May 12, 2012

Extract a Directory From a Git Branch/Repository Preserving The History

At work we wanted to extract from a branch a subdirectory containing a specific feature that had to be used from everyone in the team.

Just for sake of example, let's define the terms of our problem. Our repository (MAIN) structure looks like:


Our goal is to extract the libA contained in the branch FTR-B in its own branch called FTR-A.

If you are not interested in preserving the history the task is quite easy. Git checkout is our friend in this case.

$ git checkout master
$ git checkout -b FTR-A
$ git checkout FTR-B Library/libA
$ git commit -a -m "Extract libA"
$ git push

More complicated is the case in which preserving the history is a matter of importance. For God's sake git has a powerful command git filter-branch. The following are my notes and observations, for pleasing my poor memory.

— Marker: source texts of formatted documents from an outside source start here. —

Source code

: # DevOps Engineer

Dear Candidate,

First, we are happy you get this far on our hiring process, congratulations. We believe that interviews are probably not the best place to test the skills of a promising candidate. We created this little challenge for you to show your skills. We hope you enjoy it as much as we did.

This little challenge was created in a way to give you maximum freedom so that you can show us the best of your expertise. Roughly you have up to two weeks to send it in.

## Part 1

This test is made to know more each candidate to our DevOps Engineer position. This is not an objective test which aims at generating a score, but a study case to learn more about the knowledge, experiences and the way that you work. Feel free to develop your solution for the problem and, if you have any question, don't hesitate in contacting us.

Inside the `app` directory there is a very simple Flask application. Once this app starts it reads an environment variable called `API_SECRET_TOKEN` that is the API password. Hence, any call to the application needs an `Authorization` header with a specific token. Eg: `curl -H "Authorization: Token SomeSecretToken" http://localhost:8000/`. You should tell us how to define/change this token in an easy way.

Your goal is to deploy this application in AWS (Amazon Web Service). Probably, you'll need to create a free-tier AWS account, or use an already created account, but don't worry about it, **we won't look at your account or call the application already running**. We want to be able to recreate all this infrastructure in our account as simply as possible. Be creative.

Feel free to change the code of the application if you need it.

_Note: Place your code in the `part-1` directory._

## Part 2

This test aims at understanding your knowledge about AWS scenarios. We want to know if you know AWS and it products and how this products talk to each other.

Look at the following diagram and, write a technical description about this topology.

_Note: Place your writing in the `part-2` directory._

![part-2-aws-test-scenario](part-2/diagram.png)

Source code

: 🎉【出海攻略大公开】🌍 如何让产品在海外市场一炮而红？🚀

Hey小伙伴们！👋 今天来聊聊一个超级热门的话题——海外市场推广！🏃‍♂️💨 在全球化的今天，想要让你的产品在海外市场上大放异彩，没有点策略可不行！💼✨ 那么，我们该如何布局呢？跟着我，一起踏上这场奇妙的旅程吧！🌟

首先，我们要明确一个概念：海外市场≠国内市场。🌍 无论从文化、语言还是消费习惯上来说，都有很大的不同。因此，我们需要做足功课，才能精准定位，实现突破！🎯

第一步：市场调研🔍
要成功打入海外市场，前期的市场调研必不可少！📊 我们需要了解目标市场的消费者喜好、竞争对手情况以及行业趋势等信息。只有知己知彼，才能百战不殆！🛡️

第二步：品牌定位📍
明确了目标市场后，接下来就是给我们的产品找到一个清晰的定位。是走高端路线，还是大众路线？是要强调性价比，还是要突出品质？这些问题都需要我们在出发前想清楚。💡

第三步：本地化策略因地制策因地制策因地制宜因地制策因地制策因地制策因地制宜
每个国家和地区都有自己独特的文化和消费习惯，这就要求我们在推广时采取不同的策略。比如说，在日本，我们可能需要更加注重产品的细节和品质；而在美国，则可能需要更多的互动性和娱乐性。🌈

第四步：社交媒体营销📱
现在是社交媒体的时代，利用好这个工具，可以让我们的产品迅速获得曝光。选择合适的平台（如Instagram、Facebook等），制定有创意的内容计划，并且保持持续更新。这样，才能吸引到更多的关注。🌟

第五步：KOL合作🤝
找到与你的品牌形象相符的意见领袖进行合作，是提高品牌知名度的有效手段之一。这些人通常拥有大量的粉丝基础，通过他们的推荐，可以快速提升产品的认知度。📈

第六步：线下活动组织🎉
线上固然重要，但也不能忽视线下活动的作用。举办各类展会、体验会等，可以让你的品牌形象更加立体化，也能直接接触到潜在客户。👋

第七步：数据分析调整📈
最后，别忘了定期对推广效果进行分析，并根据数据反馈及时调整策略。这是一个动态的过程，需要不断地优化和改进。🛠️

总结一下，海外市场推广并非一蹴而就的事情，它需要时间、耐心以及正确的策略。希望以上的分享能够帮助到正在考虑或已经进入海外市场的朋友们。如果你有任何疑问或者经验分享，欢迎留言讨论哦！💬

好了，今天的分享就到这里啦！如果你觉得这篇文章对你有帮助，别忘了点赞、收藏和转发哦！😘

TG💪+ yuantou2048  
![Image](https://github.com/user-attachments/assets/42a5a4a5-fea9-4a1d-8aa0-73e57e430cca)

  • Clone the local repository into a temporary repository DIRTY.
$ git clone ~/MAIN/ ~/DIRTY/
$ cd DIRTY
$ git checkout FTR-B
  • Remove everything except the desired subdirectory ( libA ).
$ git filter-branch --prune-empty --tree-filter 'rm -rf Library/libB Library/libC'

Basically, Git filter-branch executes a command on each commit in a specific branch. Instead of the option tree-filter you could have used subdirectory-filter that removes everything except the desired directory moving it up to the root project. I will explain it better in another post.

  • Clean all the cruft
$ git gc --aggressive
  • Merge the new feature in its own branch FTR-A.
$ cd ~/MAIN
$ git remote add dirty ~/DIRTY
$ git fetch dirty
$ git branch dirty remotes/tools/FTR-B
$ git checkout master
$ git checkout -b FTR-A
$ git merge dirty
$ git remote rm dirty
  • Create a pull request